The attack made the creature's entire body convulse in shock, and that provided the opening the orcs had been looking for. Wren's right wing was soon crippled, and the left pinned down against the ground by several orcs and the assistance of Urgin's tangling vines. The tail was severed entirely, and an orc moved in to ram a burning torch against the bleeding stump to cauterize the wound in case it began to spurt with that acidic poison.

Wren had been forced down onto one knee, and one of Grolfir's pack who wielded a giant warhammer stepped forth to deliver a crushing blow to the side of the creature's head. It took the Last of the fight from the beast, though as it came to collapse on the ruined stone beneath its feet, it still struggled vainly for breath. Talina kept her stranglehold tight, and it was only when she saw Gregory raise his arm to call for a halt to her attack that she ceased choking the life from the beast.

“Elder Wren," Grolfir called out over the bustle of advancing warriors.

“As war-chief of the southern tribes, I name you a traitor! Your accuser is granted the right of execution."

With those words, quite a few heads turned to Gregory. A pathway was made to allow him to approach the fallen shaman. He made his way toward it with considered steps, holding his borrowed sword tightly in his hand. Laid before him was the fallen orc who had sowed so much torment in his life since he'd arrived in Arolius. It seemed fitting that he should feel some sense of victory and purpose in his enemy's defeat, but all he could muster was grief. So many dead Lay at the feet of a misguided fool who had given himself over to darkness out of fear and hatred of what he didn't understand.

Gregory dropped the sword to his side and looked down at the peering eye of Wren. Even then there was nothing but loathing in the green orb that contained a steadily dying fire within its gaze.

“My friends died because of him," he said loud enough for the hall to hear. His words rang with a strange hollowness, absent of feeling.

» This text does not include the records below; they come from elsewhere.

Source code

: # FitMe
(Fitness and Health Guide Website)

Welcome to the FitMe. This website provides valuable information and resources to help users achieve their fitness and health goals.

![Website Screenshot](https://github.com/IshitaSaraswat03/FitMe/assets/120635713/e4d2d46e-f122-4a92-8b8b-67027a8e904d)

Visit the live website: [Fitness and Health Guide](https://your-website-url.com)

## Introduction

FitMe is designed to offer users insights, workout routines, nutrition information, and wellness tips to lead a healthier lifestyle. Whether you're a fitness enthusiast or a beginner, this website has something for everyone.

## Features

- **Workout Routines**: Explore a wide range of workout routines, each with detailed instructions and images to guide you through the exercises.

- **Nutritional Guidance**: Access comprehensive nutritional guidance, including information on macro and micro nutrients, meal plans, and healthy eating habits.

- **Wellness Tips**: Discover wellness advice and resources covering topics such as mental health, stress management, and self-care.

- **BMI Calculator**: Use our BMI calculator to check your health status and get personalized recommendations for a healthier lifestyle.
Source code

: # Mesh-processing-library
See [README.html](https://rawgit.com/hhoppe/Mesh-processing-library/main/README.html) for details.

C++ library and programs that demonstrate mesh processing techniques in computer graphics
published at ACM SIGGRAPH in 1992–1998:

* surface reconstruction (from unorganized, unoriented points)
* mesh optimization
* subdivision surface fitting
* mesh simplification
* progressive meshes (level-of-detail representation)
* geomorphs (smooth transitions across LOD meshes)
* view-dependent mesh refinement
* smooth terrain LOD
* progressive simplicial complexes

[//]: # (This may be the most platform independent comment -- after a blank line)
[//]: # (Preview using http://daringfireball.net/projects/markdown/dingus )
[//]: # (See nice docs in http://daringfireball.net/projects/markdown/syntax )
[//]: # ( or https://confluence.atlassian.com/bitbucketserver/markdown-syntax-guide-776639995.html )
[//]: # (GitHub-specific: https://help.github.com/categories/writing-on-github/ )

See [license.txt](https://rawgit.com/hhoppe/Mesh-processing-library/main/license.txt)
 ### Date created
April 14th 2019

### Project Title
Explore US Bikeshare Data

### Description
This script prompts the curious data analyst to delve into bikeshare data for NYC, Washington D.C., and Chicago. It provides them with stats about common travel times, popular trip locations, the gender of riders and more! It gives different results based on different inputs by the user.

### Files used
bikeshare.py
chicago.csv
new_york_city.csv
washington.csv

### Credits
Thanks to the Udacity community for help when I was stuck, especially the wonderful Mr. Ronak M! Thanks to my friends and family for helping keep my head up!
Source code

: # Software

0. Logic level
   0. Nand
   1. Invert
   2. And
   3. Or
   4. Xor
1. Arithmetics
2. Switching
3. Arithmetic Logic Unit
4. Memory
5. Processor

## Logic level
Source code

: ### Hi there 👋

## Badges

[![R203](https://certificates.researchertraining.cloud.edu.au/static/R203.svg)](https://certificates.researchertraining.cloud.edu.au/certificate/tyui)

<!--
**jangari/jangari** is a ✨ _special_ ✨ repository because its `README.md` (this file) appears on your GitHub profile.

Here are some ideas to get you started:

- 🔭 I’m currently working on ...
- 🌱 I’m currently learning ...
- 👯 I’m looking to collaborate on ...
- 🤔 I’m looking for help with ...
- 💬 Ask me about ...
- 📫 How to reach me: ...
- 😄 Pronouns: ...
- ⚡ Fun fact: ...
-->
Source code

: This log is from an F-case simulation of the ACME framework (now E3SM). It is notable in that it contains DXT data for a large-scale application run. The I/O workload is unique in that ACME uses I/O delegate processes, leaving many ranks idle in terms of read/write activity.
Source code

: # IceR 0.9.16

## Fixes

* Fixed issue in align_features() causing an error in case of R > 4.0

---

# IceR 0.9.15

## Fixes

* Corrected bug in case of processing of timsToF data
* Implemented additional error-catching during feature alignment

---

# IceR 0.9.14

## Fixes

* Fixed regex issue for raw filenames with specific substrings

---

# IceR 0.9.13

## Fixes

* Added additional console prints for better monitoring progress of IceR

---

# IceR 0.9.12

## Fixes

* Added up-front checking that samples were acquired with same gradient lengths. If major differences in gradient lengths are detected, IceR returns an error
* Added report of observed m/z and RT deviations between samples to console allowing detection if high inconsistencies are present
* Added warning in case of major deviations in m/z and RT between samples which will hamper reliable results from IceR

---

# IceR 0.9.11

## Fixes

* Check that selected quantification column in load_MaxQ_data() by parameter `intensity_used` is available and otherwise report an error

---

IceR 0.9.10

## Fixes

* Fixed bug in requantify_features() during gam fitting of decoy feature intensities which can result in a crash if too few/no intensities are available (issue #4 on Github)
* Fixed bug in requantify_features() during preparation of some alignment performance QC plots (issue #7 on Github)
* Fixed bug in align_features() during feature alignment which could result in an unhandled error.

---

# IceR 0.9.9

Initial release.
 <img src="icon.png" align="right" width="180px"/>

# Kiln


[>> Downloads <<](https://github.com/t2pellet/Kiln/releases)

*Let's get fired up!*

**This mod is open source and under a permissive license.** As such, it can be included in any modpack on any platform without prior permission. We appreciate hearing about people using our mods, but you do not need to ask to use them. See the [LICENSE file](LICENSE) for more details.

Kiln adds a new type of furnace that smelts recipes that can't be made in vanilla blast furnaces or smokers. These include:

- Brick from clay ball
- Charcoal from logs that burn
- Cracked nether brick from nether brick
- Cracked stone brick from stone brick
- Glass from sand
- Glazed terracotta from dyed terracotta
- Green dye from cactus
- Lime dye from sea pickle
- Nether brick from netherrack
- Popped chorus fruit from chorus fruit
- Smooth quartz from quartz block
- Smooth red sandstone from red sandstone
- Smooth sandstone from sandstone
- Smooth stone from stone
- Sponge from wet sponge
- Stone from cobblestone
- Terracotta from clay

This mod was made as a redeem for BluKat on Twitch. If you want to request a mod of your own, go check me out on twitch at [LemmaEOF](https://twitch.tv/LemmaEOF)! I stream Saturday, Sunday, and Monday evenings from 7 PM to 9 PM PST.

“I know that many of you also Lost friends and family, and have a greater claim to his head than me. But I also know the first of us that tried to stop the infiltration of this camp. He was a blacksmith who raised his work hammer to try and protect my home from the invaders. His name was Torren, and this was his mate."

Gregory raised his arm to gesture toward Talina, and watched a single tear spill down the girl's cheek.

“Kill him, Talina."

The movement was so quick that Gregory's eyes didn't quite catch it.

The grotesque head of the beast Wren had become snapped wildly to the side, and a gush of black blood spilled out across the floor. All signs of life vanished within the monster in seconds, and the last of the green flame in its eyes faded to emptiness.